Evolutionary algorithms are a category of metaheuristic optimisation inspired by the concept of natural selection and are often applied to search for an optimal solution to a specific problem. The most popular evolutionary algorithm is the GA and its general operation is described in [
59]. Some studies have explored the use of GA for the optimisation of demodulation band for the envelope spectrum. In order to optimally demodulate resonance for REB fault diagnosis, Zhang and Randall [
120] first used fast kurtogram to roughly estimate parameters. GA was then used for further optimisation of the parameters obtained allowing for faster convergence than directly using GA for the selection of the ideal bandpass filter. Wang et al. [
121] conducted a study involving the detection of sun gear crack in a planetary gearbox through envelope analysis. Through the development of an index measuring fault-related components to non-fault-related components in the envelope spectrum, GA was used to search the frequency range for an optimal subband. Kang et al. [
122] also used a GA for the selection of optimal bandpass filter parameters in the condition monitoring of bearings. Unlike other studies, the parameters were coded with real numbers from 0 to 1 as opposed to binary values. The use of a real-coded GA is said to be advantageous for continuous parameter space variables [
123]. For this reason, it can be inferred that this approach generally allows for a higher accuracy in the representation of the optimal bandpass filter and that less storage will be needed [
124]. The fitness score used was a ratio of residual-to-defect frequency components which was said to give insight into the degree of defectiveness [
122]. The use of the fitness score as an indicator to determine defect severity, however, is not ideal. This is because the score for the same signal and, by extension, bearing defect size can be expected to vary when the GA converges at a local or global optimum which could cause confusion. Swarm intelligence is another category of metaheuristic optimisation that is inspired by the collective behaviour of a population with no centralised structure controlling individuals. Common types of algorithms that use the concept of swarm intelligence are particle swarm optimisation (PSO) and ant colony optimisation. Uses for these algorithms are similar to that of GA.

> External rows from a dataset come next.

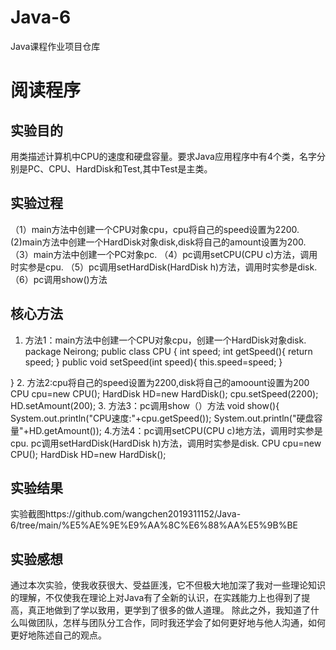 # Java-6
Java课程作业项目仓库

# 阅读程序

## 实验目的
用类描述计算机中CPU的速度和硬盘容量。要求Java应用程序中有4个类，名字分别是PC、CPU、HardDisk和Test,其中Test是主类。


## 实验过程
（1）main方法中创建一个CPU对象cpu，cpu将自己的speed设置为2200.
 (2)main方法中创建一个HardDisk对象disk,disk将自己的amount设置为200.
（3）main方法中创建一个PC对象pc.
（4）pc调用setCPU(CPU c)方法，调用时实参是cpu.
（5）pc调用setHardDisk(HardDisk h)方法，调用时实参是disk.
（6）pc调用show()方法



## 核心方法
1. 方法1：main方法中创建一个CPU对象cpu，创建一个HardDisk对象disk.
package Neirong;
public class CPU {
	int speed;
	int getSpeed(){
		return speed;
	}
	public void setSpeed(int speed){
		this.speed=speed;
	}
	
}
2. 方法2:cpu将自己的speed设置为2200,disk将自己的amoount设置为200
CPU cpu=new CPU();
		HardDisk HD=new HardDisk();
		cpu.setSpeed(2200);
    HD.setAmount(200);
3. 方法3：pc调用show（）方法
void show(){
	 System.out.println("CPU速度:"+cpu.getSpeed());
	 System.out.println("硬盘容量"+HD.getAmount());
4.方法4：pc调用setCPU(CPU c)地方法，调用时实参是cpu.
        pc调用setHardDisk(HardDisk h)方法，调用时实参是disk.
CPU cpu=new CPU();
		HardDisk HD=new HardDisk();


## 实验结果
实验截图https://github.com/wangchen2019311152/Java-6/tree/main/%E5%AE%9E%E9%AA%8C%E6%88%AA%E5%9B%BE



## 实验感想
通过本次实验，使我收获很大、受益匪浅，它不但极大地加深了我对一些理论知识的理解，不仅使我在理论上对Java有了全新的认识，在实践能力上也得到了提高，真正地做到了学以致用，更学到了很多的做人道理。
除此之外，我知道了什么叫做团队，怎样与团队分工合作，同时我还学会了如何更好地与他人沟通，如何更好地陈述自己的观点。
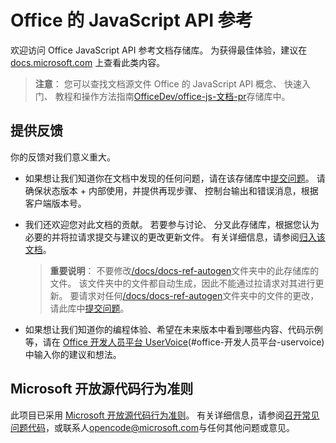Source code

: # <a name="office-javascript-api-reference"></a>Office 的 JavaScript API 参考

欢迎访问 Office JavaScript API 参考文档存储库。 为获得最佳体验，建议在 [docs.microsoft.com](https://docs.microsoft.com/javascript/api/overview/office?view=office-js) 上查看此类内容。

> **注意**： 您可以查找文档源文件 Office 的 JavaScript API 概念、 快速入门、 教程和操作方法指南[OfficeDev/office-js-文档-pr](https://github.com/OfficeDev/office-js-docs-pr)存储库中。

## <a name="give-us-your-feedback"></a>提供反馈

你的反馈对我们意义重大。 

* 如果想让我们知道你在文档中发现的任何问题，请在该存储库中[提交问题](https://github.com/OfficeDev/office-js-docs-reference/issues)。 请确保状态版本 + 内部使用，并提供再现步骤、 控制台输出和错误消息，根据客户端版本号。 

* 我们还欢迎您对此文档的贡献。 若要参与讨论、 分叉此存储库，根据您认为必要的并将拉请求提交与建议的更改更新文件。 有关详细信息，请参阅[归入该文档](Contributing.md)。 

    > **重要说明**： 不要修改[/docs/docs-ref-autogen](https://github.com/OfficeDev/office-js-docs-reference/tree/master/docs/docs-ref-autogen)文件夹中的此存储库的文件。 该文件夹中的文件都自动生成，因此不能通过拉请求对其进行更新。 要请求对任何[/docs/docs-ref-autogen](https://github.com/OfficeDev/office-js-docs-reference/tree/master/docs/docs-ref-autogen)文件夹中的文件的更改，请此库中[提交问题](https://github.com/OfficeDev/office-js-docs-reference/issues)。

* 如果想让我们知道你的编程体验、希望在未来版本中看到哪些内容、代码示例等，请在 [Office 开发人员平台 UserVoice](https://officespdev.uservoice.com/)(#office-开发人员平台-uservoice) 中输入你的建议和想法。


## <a name="microsoft-open-source-code-of-conduct"></a>Microsoft 开放源代码行为准则

此项目已采用 [Microsoft 开放源代码行为准则](https://opensource.microsoft.com/codeofconduct/)。
有关详细信息，请参阅[召开常见问题代码](https://opensource.microsoft.com/codeofconduct/faq/)，或联系人[opencode@microsoft.com](mailto:opencode@microsoft.com)与任何其他问题或意见。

Metaheuristic optimisation techniques have also been used with classification algorithms for the optimisation of parameters or structure of the classifier. In [
125], Yan and Jia conducted fault diagnosis by using an optimised SVM for classification. Features were extracted in multiple domains and Laplace score was used to determine which of these were to be used to reduce unnecessary or redundant characteristics. The selected features were then used as input to an SVM whose parameters were optimised using PSO for classification of bearing faults. Unal et al. [
126] used an optimised ANN for the fault diagnosis of REB from vibration signals. A GA was used to optimise the structure of the ANN increasing performance of fault classification. This was demonstrated by using GA in the optimal selection of hidden layer number, number of neurons, and mean square error. In a study conducted by Li et al. [
127], an optimised SVM was used for fault diagnosis in REB. This was achieved by using an improved ant colony optimisation algorithm for the suitable selection of SVM parameters.